Let's sidestep FLB with a different approach: 
  3PC is guaranteed to reach consensus if no machine fails
  FLP tells us can't always reach consensus if a machine fails
    But in an asynchronous system, failed machine looks like slow machine
      ... and consequently slow machine looks like failed machine
    E.g., might time out and initiate recovery for machine that didn't fail
  So let's use a protocol that's not guaranteed to terminate
      even without failure!  This is what Paxos gives us

Distributed agreement:  [simplified] View-change protocol
  Some node M (view manager) suspects the primary is down
  M ("view manager") broadcasts VIEW-CHANGE (new-view-ID) message
    new-view-ID chosen to be greater than any previously seen view-ID
    least significant bits set to M's machine ID to ensure uniqueness
  Replicas accept if new-view-ID if higher than any previously seen value
    When accepting, a replica sends reply to VIEW-CHANGE specifying:
      - highest viewstamp replica has seen
      - whether or not the replica was the primary in that view
  Meanwhile, if M receives VIEW-CHANGE with new-view-ID, abandons its own
  When majority of nodes ACKs and (if all didn't reply) timeout expires 
    M forms new view out of existing replicas
    Chose same primary as last view if that node is still available
    Otherwise, pick node with highest viewstamp as new primary
    Notify new primary, which will flush all old transactions to backups
  Good properties of the algorithm:
    During normal case, a majority of nodes required to commit operations
    During view change a majority required to form a new view
    Therefore at least one node in new view will know all committed operations
    Network partitions cannot cause inconsistency
  Note 1: This description ignores "crashed" nodes that may have lost state
  Note 2: This is sort of an instance of the Paxos algorithm
          (For each view, one instance of Paxos is used to select next view)


Chubby
======

So what is motivation for Chubby lock service?
  Many applications need to agree on some metadata consistently
  Hard to get details of agreement right--implement once and for all
  What are example applications?
    GFS--a cell must have at most one master, everyone should agree on it
    Bigtable

Why a service and not a library?
  Easier to adapt existing software w/o restructuring
  Often need well-known rendezvous service anyway, and DNS suboptimal
  Programmers adopt because they *think* they understand locks (but don't)
  Reduces clients required for smaller systems
    E.g., can make progress with only one client if it has the lock

What does interface look like?
  Open (handle, name, mode) - opens file relative to handle
    (for bootstrapping handle may be "/" handle supplied by library)
  Close (handle) - destroys handle
  Poison (handle) - makes all further ops fail w/o deallocating handle
  GetContentsAndStat (handle) - returns contents and metadata
  SetContents (handle) - set file contents
  SetACL (handle) - set access control list
  Delete (handle) - deletes file or empty directory
  Acquire (), TryAcquire (), Release () - shared/exclusive locks, one per file
  Subscribe (handle, events) - get callback when file modified, etc.

What's in a handle?
  Probably some database record key
  Mode in which the file is opened
  "check bits"--probably Cryptographic MAC (message authentication code)
    allows new master to check that handle was not forged
    but could allow faulty client to re-open handle after fail-over

What is the metadata in a node/file
  - Instance number (differs if create file with deleted file's name)
  - Content generation number (changes when a file written)
  - Lock generation number (increases when lock transitions free->held)
  - ACL generation number (increases if ACL names are written)

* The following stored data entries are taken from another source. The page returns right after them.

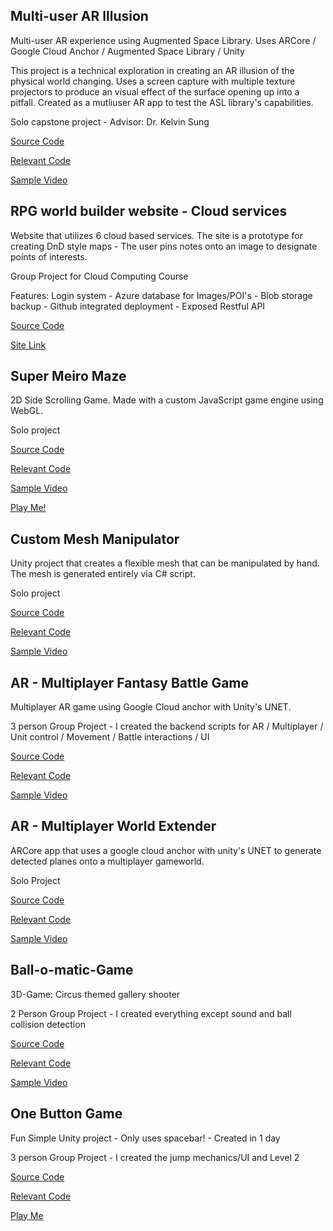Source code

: ## Multi-user AR Illusion

Multi-user AR experience using Augmented Space Library. 
Uses ARCore / Google Cloud Anchor / Augmented Space Library / Unity

This project is a technical exploration in creating an AR illusion of the physical world changing. Uses a screen capture with multiple texture projectors to produce an visual effect of the surface opening up into a pitfall. Created as a mutliuser AR app to test the ASL library's capabilities.  

Solo capstone project - Advisor: Dr. Kelvin Sung

[Source Code](https://github.com/Mousytongue/AR_Illusion)

[Relevant Code](https://github.com/Mousytongue/AR_Illusion/tree/master/ASL/Assets/UserFiles/Scripts)

[Sample Video](https://youtu.be/YOwOe_MMLRk)

## RPG world builder website - Cloud services

Website that utilizes 6 cloud based services. The site is a prototype for creating DnD style maps - The user pins notes onto an image to designate points of interests.

Group Project for Cloud Computing Course

Features: Login system - Azure database for Images/POI's - Blob storage backup - Github integrated deployment - Exposed Restful API

[Source Code](https://github.com/Mousytongue/Cloud-RpgWorldBuilderWebsite/tree/master)

[Site Link](https://rpgworldbuilder.azurewebsites.net/)

## Super Meiro Maze

2D Side Scrolling Game. Made with a custom JavaScript game engine using WebGL. 

Solo project

[Source Code](https://github.com/Mousytongue/SuperMeiroMaze)

[Relevant Code](https://github.com/Mousytongue/SuperMeiroMaze/tree/master/public_html/src/MyGame)

[Sample Video](https://www.youtube.com/watch?v=f_DnF3G7ec8)

[Play Me!](https://mousytongue.github.io/)

## Custom Mesh Manipulator

Unity project that creates a flexible mesh that can be manipulated by hand. The mesh is generated entirely via C# script.

Solo project

[Source Code](https://github.com/Mousytongue/MeshEditor/tree/master)

[Relevant Code](https://github.com/Mousytongue/MeshEditor/tree/master/CustomMeshEditor/Assets/Source/UI%20Support)

[Sample Video](https://ttprivatenew.s3.amazonaws.com/pulse/jacoblefeat-hotmail/attachments/10854185/Mesh+Editor+Sample.mp4)

## AR - Multiplayer Fantasy Battle Game

Multiplayer AR game using Google Cloud anchor with Unity's UNET.

3 person Group Project - I created the backend scripts for AR / Multiplayer / Unit control / Movement / Battle interactions / UI

[Source Code](https://github.com/Mousytongue/AR-CollabWorldExtender)

[Relevant Code](https://github.com/Mousytongue/AR-CollabWorldExtender/tree/master/TestAR1/Assets/UserFiles/Scripts)

[Sample Video](https://jacoblefeat-hotmail.tinytake.com/tt/MzU5MjQxMl8xMDg1NDQ2Ng)

## AR - Multiplayer World Extender

ARCore app that uses a google cloud anchor with unity's UNET to generate detected planes onto a multiplayer gameworld.

Solo Project

[Source Code](https://github.com/TSampson92/ARFantasyBattleSimFinal)

[Relevant Code](https://github.com/TSampson92/ARFantasyBattleSimFinal/tree/master/AR%20Battle%20Simulator/Assets/ARFantasy/Scripts)

[Sample Video](https://jacoblefeat-hotmail.tinytake.com/tt/MzU5MjM5N18xMDg1NDM2MA)

## Ball-o-matic-Game

3D-Game: Circus themed gallery shooter

2 Person Group Project - I created everything except sound and ball collision detection

[Source Code](https://github.com/Mousytongue/Ball-o-matic-Game)

[Relevant Code](https://github.com/Mousytongue/Ball-o-matic-Game/tree/master/Ball-Sacomatic/Assets/Resources/Scripts/Behaviour%20Scripts)

[Sample Video](https://www.youtube.com/watch?v=oKZRHxY38pM)

## One Button Game

Fun Simple Unity project - Only uses spacebar! - Created in 1 day

3 person Group Project - I created the jump mechanics/UI and Level 2

[Source Code](https://github.com/Mousytongue/OneButtonGame)

[Relevant Code](https://github.com/Mousytongue/OneButtonGame/tree/master/Betum13/Assets)

[Play Me]()
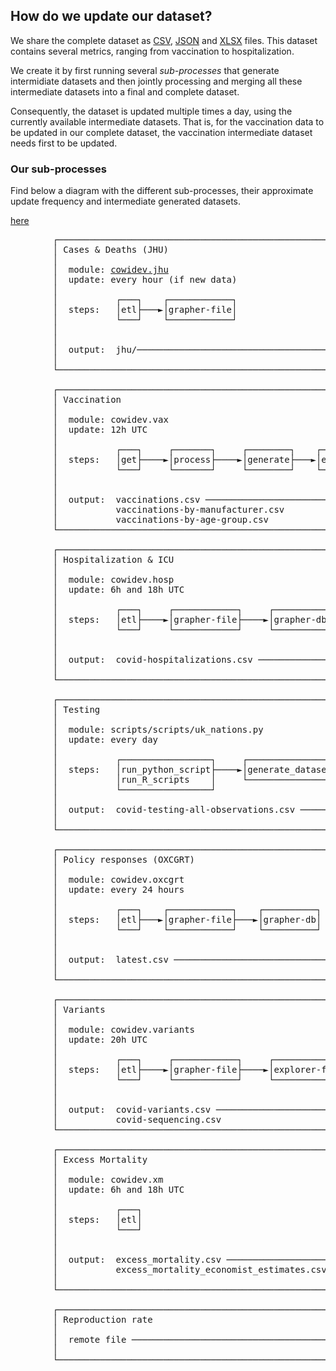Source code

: ## How do we update our dataset?
We share the complete dataset as [CSV](https://covid.ourworldindata.org/data/owid-covid-data.csv),
[JSON](https://covid.ourworldindata.org/data/owid-covid-data.json)
and [XLSX](https://covid.ourworldindata.org/data/owid-covid-data.xlsx) files. This dataset contains several metrics, ranging
from vaccination to hospitalization.

We create it by first running several _sub-processes_ that generate intermidiate datasets and then jointly processing and merging all these intermediate datasets into a final and complete dataset.  

Consequently, the dataset is updated multiple times a day, using the currently available intermediate datasets. That is, for the vaccination data to be updated in our complete dataset, the vaccination intermediate dataset needs first to be updated.



### Our sub-processes
Find below a diagram with the different sub-processes, their approximate update frequency and intermediate generated datasets.

[here](../../scripts/src/cowidev/jhu)

<pre>
        ┌──────────────────────────────────────────────────────────┐
        │ Cases & Deaths (JHU)                                     │
        │                                                          │
        │  module: <a href="../../scripts/src/cowidev/jhu">cowidev.jhu</a>                                     │
        │  update: every hour (if new data)                        │
        │                                                          │
        │           ┌───┐    ┌────────────┐                        │
        │  steps:   │etl├───►│grapher-file│                        │
        │           └───┘    └────────────┘                        │
        │                                                          │
        │                                                          │
        │  output:  jhu/─────────────────────────────────────────── ──────────┐
        │                                                          │          │
        └──────────────────────────────────────────────────────────┘          │
                                                                              │
        ┌──────────────────────────────────────────────────────────┐          │
        │ Vaccination                                              │          │
        │                                                          │          │
        │  module: cowidev.vax                                     │          │
        │  update: 12h UTC                                         │          │
        │                                                          │          │
        │           ┌───┐     ┌───────┐     ┌────────┐    ┌──────┐ │          │
        │  steps:   │get├────►│process├────►│generate├───►│export│ │          │
        │           └───┘     └───────┘     └────────┘    └──────┘ │          │
        │                                                          │          │
        │                                                          │          │
        │  output:  vaccinations.csv ────────────────────────────── ──────────│
        │           vaccinations-by-manufacturer.csv               │          │
        │           vaccinations-by-age-group.csv                  │          │
        └──────────────────────────────────────────────────────────┘          │
                                                                              │
        ┌──────────────────────────────────────────────────────────┐          │
        │ Hospitalization & ICU                                    │          │
        │                                                          │          │
        │  module: cowidev.hosp                                    │          │
        │  update: 6h and 18h UTC                                  │          │
        │                                                          │          │
        │           ┌───┐     ┌────────────┐     ┌──────────┐      │          │
        │  steps:   │etl├────►│grapher-file├────►│grapher-db│      │          │
        │           └───┘     └────────────┘     └──────────┘      │          │
        │                                                          │          │
        │                                                          │          │
        │  output:  covid-hospitalizations.csv ──────────────────── ──────────┤
        │                                                          │          │
        └──────────────────────────────────────────────────────────┘          │
                                                                              │          ┌───────────────────────────────┐
        ┌──────────────────────────────────────────────────────────┐          │          │ Megafile                      │
        │ Testing                                                  │          │          │                               │
        │                                                          │          │          │  module: cowidev.megafile     │
        │  module: scripts/scripts/uk_nations.py                   │          ├─────────►│  update: 6h, 18h UTC          │
        │  update: every day                                       │          │          │                               │
        │                                                          │          │          │  output:  owid-covid-data.csv │
        │           ┌─────────────────┐     ┌────────────────┐     │          │          │                               │
        │  steps:   │run_python_script├────►│generate_dataset│     │          │          └───────────────────────────────┘
        │           │run_R_scripts    │     └────────────────┘     │          │
        │           └─────────────────┘                            │          │
        │                                                          │          │
        │  output:  covid-testing-all-observations.csv ──────────── ──────────┤
        │                                                          │          │
        └──────────────────────────────────────────────────────────┘          │
                                                                              │
        ┌──────────────────────────────────────────────────────────┐          │
        │ Policy responses (OXCGRT)                                │          │
        │                                                          │          │
        │  module: cowidev.oxcgrt                                  │          │
        │  update: every 24 hours                                  │          │
        │                                                          │          │
        │           ┌───┐    ┌────────────┐    ┌──────────┐        │          │
        │  steps:   │etl├───►│grapher-file├───►│grapher-db│        │          │
        │           └───┘    └────────────┘    └──────────┘        │          │
        │                                                          │          │
        │                                                          │          │
        │  output:  latest.csv ──────────────────────────────────── ──────────┤
        │                                                          │          │
        └──────────────────────────────────────────────────────────┘          │
                                                                              │
        ┌──────────────────────────────────────────────────────────┐          │
        │ Variants                                                 │          │
        │                                                          │          │
        │  module: cowidev.variants                                │          │
        │  update: 20h UTC                                         │          │
        │                                                          │          │
        │           ┌───┐     ┌────────────┐     ┌─────────────┐   │          │
        │  steps:   │etl├────►│grapher-file├────►│explorer-file│   │          │
        │           └───┘     └────────────┘     └─────────────┘   │          │
        │                                                          │          │
        │                                                          │          │
        │  output:  covid-variants.csv ──────────────────────────── ──────────┤
        │           covid-sequencing.csv                           │          │
        └──────────────────────────────────────────────────────────┘          │
                                                                              │
        ┌──────────────────────────────────────────────────────────┐          │
        │ Excess Mortality                                         │          │
        │                                                          │          │
        │  module: cowidev.xm                                      │          │
        │  update: 6h and 18h UTC                                  │          │
        │                                                          │          │
        │           ┌───┐                                          │          │
        │  steps:   │etl│                                          │          │
        │           └───┘                                          │          │
        │                                                          │          │
        │                                                          │          │
        │  output:  excess_mortality.csv ────────────────────────── ──────────┤
        │           excess_mortality_economist_estimates.csv ────── ──────────┤
        │                                                          │          │
        └──────────────────────────────────────────────────────────┘          │
                                                                              │
        ┌──────────────────────────────────────────────────────────┐          │
        │ Reproduction rate                                        │          │
        │                                                          │          │
        │  remote file ──────────────────────────────────────────── ──────────┘
        │                                                          │
        └──────────────────────────────────────────────────────────┘

</pre>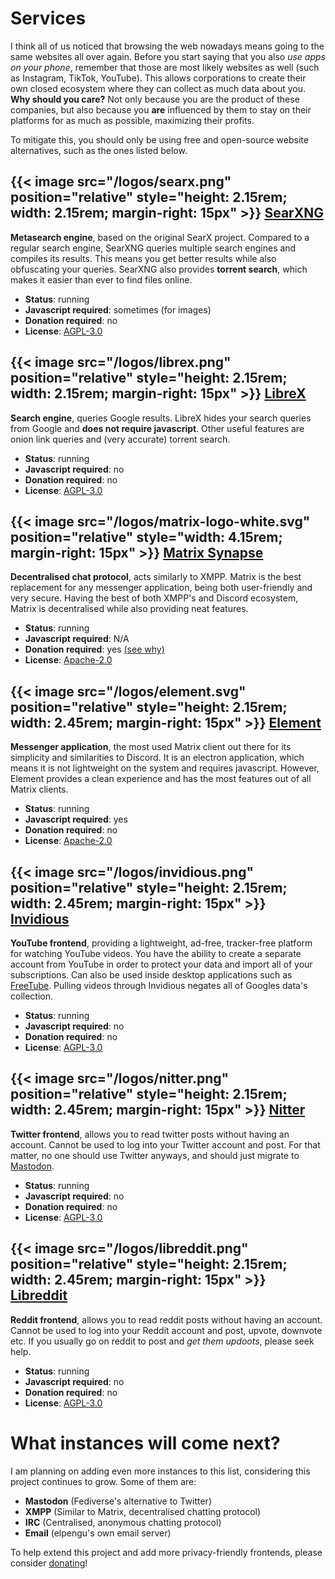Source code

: # Services

I think all of us noticed that browsing the web nowadays means going to the same websites all over again. Before you
start saying that you also *use apps on your phone*, remember that those are most likely websites as well (such as
Instagram, TikTok, YouTube). This allows corporations to create their own closed ecosystem where they can collect as
much data about you. **Why should you care?** Not only because you are the product of these companies, but also because
you **are** influenced by them to stay on their platforms for as much as possible, maximizing their profits.

To mitigate this, you should only be using free and open-source website alternatives, such as the ones listed below.

## {{< image src="/logos/searx.png" position="relative" style="height: 2.15rem; width: 2.15rem; margin-right: 15px" >}} [SearXNG](https://searx.elpengu.com)

**Metasearch engine**, based on the original SearX project. Compared to a regular search engine, SearXNG queries
multiple
search engines and compiles its results. This means you get better results while also obfuscating your queries. SearXNG
also provides **torrent search**, which makes it easier than ever to find files online.

* **Status**: running
* **Javascript required**: sometimes (for images)
* **Donation required**: no
* **License**: [AGPL-3.0](https://github.com/searxng/searxng)

## {{< image src="/logos/librex.png" position="relative" style="height: 2.15rem; width: 2.15rem; margin-right: 15px" >}} [LibreX](https://librex.elpengu.com)

**Search engine**, queries Google results. LibreX hides your search queries from Google and **does not require
javascript**. Other useful features are onion link queries and (very accurate) torrent search.

* **Status**: running
* **Javascript required**: no
* **Donation required**: no
* **License**: [AGPL-3.0](https://github.com/hnhx/librex)

## {{< image src="/logos/matrix-logo-white.svg" position="relative" style="width: 4.15rem; margin-right: 15px" >}} [Matrix Synapse](https://matrix.elpengu.com)

**Decentralised chat protocol**, acts similarly to XMPP. Matrix is the best replacement for any messenger application,
being both user-friendly and very secure. Having the best of both XMPP's and Discord ecosystem, Matrix is decentralised
while also providing neat features.

* **Status**: running
* **Javascript required**: N/A
* **Donation required**: yes [(see why)](https://elpengu.com/donate)
* **License**: [Apache-2.0](https://github.com/matrix-org/synapse)

## {{< image src="/logos/element.svg" position="relative" style="height: 2.15rem; width: 2.45rem; margin-right: 15px" >}} [Element](https://element.elpengu.com)

**Messenger application**, the most used Matrix client out there for its simplicity and similarities to Discord. It is
an electron application, which means it is not lightweight on the system and requires javascript. However, Element
provides a clean experience and has the most features out of all Matrix clients.

* **Status**: running
* **Javascript required**: yes
* **Donation required**: no
* **License**: [Apache-2.0](https://github.com/vector-im/element-web)

## {{< image src="/logos/invidious.png" position="relative" style="height: 2.15rem; width: 2.45rem; margin-right: 15px" >}} [Invidious](https://yt.elpengu.com)

**YouTube frontend**, providing a lightweight, ad-free, tracker-free platform for watching YouTube videos. You have the
ability to create a separate account from YouTube in order to protect your data and import all of your subscriptions.
Can also be used inside desktop applications such as [FreeTube](https://github.com/FreeTubeApp/FreeTube). Pulling videos
through Invidious negates all of Googles data's collection.

* **Status**: running
* **Javascript required**: no
* **Donation required**: no
* **License**: [AGPL-3.0](https://github.com/iv-org/invidious)

## {{< image src="/logos/nitter.png" position="relative" style="height: 2.15rem; width: 2.45rem; margin-right: 15px" >}} [Nitter](https://twitter.elpengu.com)

**Twitter frontend**, allows you to read twitter posts without having an account. Cannot be used to log into your
Twitter account and post. For that matter, no one should use Twitter anyways, and should just migrate
to [Mastodon](https://mastodon.social).

* **Status**: running
* **Javascript required**: no
* **Donation required**: no
* **License**: [AGPL-3.0](https://github.com/zedeus/nitter)

## {{< image src="/logos/libreddit.png" position="relative" style="height: 2.15rem; width: 2.45rem; margin-right: 15px" >}} [Libreddit](https://reddit.elpengu.com)

**Reddit frontend**, allows you to read reddit posts without having an account. Cannot be used to log into your
Reddit account and post, upvote, downvote etc. If you usually go on reddit to post and *get them updoots*, please seek
help.

* **Status**: running
* **Javascript required**: no
* **Donation required**: no
* **License**: [AGPL-3.0](https://github.com/libreddit/libreddit)

# What instances will come next?

I am planning on adding even more instances to this list, considering this project continues to grow. Some of them are:

* **Mastodon** (Fediverse's alternative to Twitter)
* **XMPP** (Similar to Matrix, decentralised chatting protocol)
* **IRC** (Centralised, anonymous chatting protocol)
* **Email** (elpengu's own email server)

To help extend this project and add more privacy-friendly frontends, please
consider [donating](https://elpengu.com/donate)!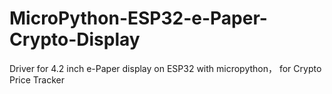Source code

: # MicroPython-ESP32-e-Paper-Crypto-Display
Driver for 4.2 inch e-Paper  display on ESP32 with micropython， for Crypto Price Tracker
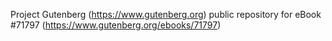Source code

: Project Gutenberg (https://www.gutenberg.org) public repository
for eBook #71797 (https://www.gutenberg.org/ebooks/71797)
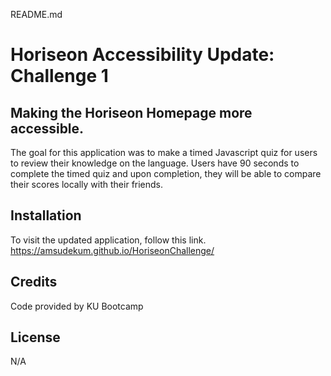 README.md
 
# Horiseon Accessibility Update: Challenge 1
 
## Making the Horiseon Homepage more accessible.
 
The goal for this application was to make a timed Javascript quiz for users to review their knowledge on the language. Users have 90 seconds to complete the timed quiz and upon completion, they will be able to compare their scores locally with their friends.
 
## Installation
 
To visit the updated application, follow this link.
 <https://amsudekum.github.io/HoriseonChallenge/>
  

## Credits
 
Code provided by KU Bootcamp
 
## License
N/A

How does access control work?
  Indirection, though files in ACL directory that contains principal names

Does Chubby work with fine-grained locking?
    E.g., would you use one lock per HotMail mailbox?  No
  Overhead is too high
  Designed for coarse-grained locks
    E.g., acquire once per week if your application primary fails

How would you implement fine-grained locks with chubby?
  Hash into buckets (like Hotmail example)
  Use Chubby to claim lock on bucket
  Within buckets handle locking in instance of application-specific server
  Use sequencer to make sure app's server didn't lose lock--what's a Sequencer?
    GetSequencer () - returns "sequencer" value valid until lock changes hands
      Encodes lock name, mode (shared/exclusive), and lock generation no
    CheckSequencer () - checks that a sequencer is still valid
    SetSequencer () - associates sequencer with a particular handle
      So if sequencer becomes invalid, handle automatically stops working
  How would you use sequencer?
    When get lock from app server, it tells you sequencer from its Chubby lock
    Whenever you use the app-specific lock, call CheckSequencer
    Note:  Assumes you can abort/roll back whatever you are doing

How do clients find Chubby Master (primary)?
  All Chubby replicas stored in DNS
  Any Chubby server will reply with identity of master

Chubby is heavily optimized for reads
  In Viewstamped replication, all operations go to majority of replicas
  This includes reads--how does Chubby optimize this?
    The primary/"master" gets a "master lease"
    Essentially a promise by other Chubby replicas not to initiate view change
    Then master just replies to reads without contacting replicas
    Good idea since replicas initiate view change after timeout anyway
  This allows Chubby to go one step further--clients can cache data--how?
    Clients have leases (but one per session, not one per file like LBFS)
    When write comes in, server sends invalidate to all clients
    If all caching clients ack, write proceeds.  Else, wait for lease timeout
    Note:  Write blocks while waiting to invalidate caches
      This also allows server to send (uncacheable) replies to other reads
      So never need to block reads
        (though could maybe be unlucky if read reply delayed???)

What happens when a Chubby replica fails permanently?
  System automatically notices
  Allocates a new server (fires off the lock server on some new machine)
  Automatically updates the DNS
  Once DNS updated, updates list of replicas stored in Chubby itself
  New replica can vote in next view change once commits ops from master

What if master fails (Fig. 2)?
  When does a client give up?
    When lease expires, clients can't use cached files any more
      Flush the cache, and just make all Chubby operations block
    But if master comes back, don't want to kill application
      Use grace period, during which lease bad, but could still get renewed
  Use Paxos to pick a new master
  New master conservatively estimates all client leases
  New master picks new client epoch number - why?
    Prevents old calls from getting re-executed with new master
    (E.g., old packet may have been floating around the net for a while)
  New master tells clients to flush their caches (fail-over event) - Why?
    E.g., Old master sent callback, died, then network lost callback
  Only once all caches flushed (or timed out) does master accept new ops
    May see old handles it hasn't seen before, re-create them on-the-fly
  Delete ephemeral files after a minute or so

How does file mirroring work?
  One cell can subscribe to events that change files in another cell
  Copy files over when created or changed

How sensitive is the system to synchronized clocks?
  If server's clock very fast, could think lease expired while client doesn't
  But can easily just be conservative given typical clock drifts

What are the ideas in this paper?

What are scaling issues?
  Lots of KeepAlives - how to deal?  Proxies
  How does a proxy work?
    Lots of clients send keepalives to proxy each time period
    Proxy only sends one keepalive to master each time period
  What if proxy fails?
    Special call allows a proxy to take over a session lock from another (4.4)

How is evaluation?
  Very anecdotal

Could the whole thing be much simpler?